-- Your objective --
Which lines of the entries hold the string "they"? Copy each one.

[Saved entries]
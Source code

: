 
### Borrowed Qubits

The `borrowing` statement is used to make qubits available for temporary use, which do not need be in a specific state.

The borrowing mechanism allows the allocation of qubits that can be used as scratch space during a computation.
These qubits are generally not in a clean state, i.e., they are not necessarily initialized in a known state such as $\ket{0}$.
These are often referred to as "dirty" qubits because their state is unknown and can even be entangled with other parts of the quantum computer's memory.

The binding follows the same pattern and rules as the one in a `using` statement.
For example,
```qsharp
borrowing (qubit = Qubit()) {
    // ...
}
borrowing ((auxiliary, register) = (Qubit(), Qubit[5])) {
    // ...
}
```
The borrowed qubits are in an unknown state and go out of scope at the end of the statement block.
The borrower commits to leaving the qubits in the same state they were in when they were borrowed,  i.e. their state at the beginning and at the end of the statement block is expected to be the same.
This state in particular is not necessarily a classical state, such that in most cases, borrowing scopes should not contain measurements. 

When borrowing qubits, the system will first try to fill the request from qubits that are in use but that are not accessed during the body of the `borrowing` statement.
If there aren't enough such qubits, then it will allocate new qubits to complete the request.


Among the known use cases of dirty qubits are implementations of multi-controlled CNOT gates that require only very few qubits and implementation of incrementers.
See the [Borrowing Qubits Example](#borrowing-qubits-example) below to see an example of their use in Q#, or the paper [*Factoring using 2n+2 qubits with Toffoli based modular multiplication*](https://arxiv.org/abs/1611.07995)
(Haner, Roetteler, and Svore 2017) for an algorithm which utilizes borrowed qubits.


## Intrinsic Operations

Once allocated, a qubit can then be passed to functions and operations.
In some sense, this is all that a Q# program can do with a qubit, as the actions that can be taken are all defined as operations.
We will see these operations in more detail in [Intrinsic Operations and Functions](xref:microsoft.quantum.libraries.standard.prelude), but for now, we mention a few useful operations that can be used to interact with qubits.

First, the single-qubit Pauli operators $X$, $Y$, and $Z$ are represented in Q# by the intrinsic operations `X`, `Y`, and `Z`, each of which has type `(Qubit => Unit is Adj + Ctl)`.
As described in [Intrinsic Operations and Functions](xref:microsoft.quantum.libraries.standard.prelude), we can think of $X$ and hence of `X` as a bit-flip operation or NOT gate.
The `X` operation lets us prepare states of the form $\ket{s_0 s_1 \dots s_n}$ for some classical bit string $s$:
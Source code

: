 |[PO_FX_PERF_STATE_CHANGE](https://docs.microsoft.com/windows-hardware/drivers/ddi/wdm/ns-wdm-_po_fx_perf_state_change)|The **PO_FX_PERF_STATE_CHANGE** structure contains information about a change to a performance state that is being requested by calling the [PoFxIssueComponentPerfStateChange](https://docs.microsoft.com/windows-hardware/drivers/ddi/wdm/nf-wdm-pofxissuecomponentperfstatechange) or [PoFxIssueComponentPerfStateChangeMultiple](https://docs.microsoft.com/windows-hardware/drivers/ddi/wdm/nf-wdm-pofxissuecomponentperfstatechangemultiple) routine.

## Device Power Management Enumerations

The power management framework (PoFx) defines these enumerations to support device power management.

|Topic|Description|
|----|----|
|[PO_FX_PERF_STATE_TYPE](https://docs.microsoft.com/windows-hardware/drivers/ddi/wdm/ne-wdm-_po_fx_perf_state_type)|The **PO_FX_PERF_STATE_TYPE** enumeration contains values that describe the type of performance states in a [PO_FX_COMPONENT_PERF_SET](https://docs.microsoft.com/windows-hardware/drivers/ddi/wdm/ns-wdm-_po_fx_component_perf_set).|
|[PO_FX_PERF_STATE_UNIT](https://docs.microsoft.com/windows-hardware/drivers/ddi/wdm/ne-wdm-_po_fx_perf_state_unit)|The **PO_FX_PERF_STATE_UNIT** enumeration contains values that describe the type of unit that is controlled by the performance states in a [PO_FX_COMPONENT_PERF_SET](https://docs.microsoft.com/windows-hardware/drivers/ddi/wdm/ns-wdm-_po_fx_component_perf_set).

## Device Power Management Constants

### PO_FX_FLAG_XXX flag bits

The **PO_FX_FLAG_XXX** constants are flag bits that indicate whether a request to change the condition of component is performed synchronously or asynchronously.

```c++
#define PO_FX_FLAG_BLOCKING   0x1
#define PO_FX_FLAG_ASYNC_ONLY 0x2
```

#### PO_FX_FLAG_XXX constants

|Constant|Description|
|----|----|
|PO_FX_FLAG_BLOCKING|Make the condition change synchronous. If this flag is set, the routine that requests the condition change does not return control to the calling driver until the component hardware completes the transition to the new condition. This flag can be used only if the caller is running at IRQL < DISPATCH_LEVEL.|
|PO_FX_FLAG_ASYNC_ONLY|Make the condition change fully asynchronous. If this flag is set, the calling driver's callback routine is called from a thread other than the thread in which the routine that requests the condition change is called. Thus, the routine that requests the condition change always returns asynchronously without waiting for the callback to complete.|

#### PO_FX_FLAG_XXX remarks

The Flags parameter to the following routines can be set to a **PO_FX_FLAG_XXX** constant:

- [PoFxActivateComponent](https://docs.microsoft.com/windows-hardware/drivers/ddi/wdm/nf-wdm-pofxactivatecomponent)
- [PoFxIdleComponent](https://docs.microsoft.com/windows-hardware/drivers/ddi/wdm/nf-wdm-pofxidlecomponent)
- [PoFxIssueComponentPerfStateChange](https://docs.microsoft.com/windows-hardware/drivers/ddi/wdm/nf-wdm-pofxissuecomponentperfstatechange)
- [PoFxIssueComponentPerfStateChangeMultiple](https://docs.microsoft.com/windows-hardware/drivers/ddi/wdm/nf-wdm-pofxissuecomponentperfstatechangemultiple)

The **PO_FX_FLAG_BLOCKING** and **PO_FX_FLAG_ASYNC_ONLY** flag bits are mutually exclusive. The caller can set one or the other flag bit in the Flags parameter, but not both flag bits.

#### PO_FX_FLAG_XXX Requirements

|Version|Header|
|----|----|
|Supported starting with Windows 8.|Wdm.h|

-- Task response --
These qubits are generally not in a clean state, i.e., they are not necessarily initialized in a known state such as $\ket{0}$.
The borrower commits to leaving the qubits in the same state they were in when they were borrowed,  i.e. their state at the beginning and at the end of the statement block is expected to be the same.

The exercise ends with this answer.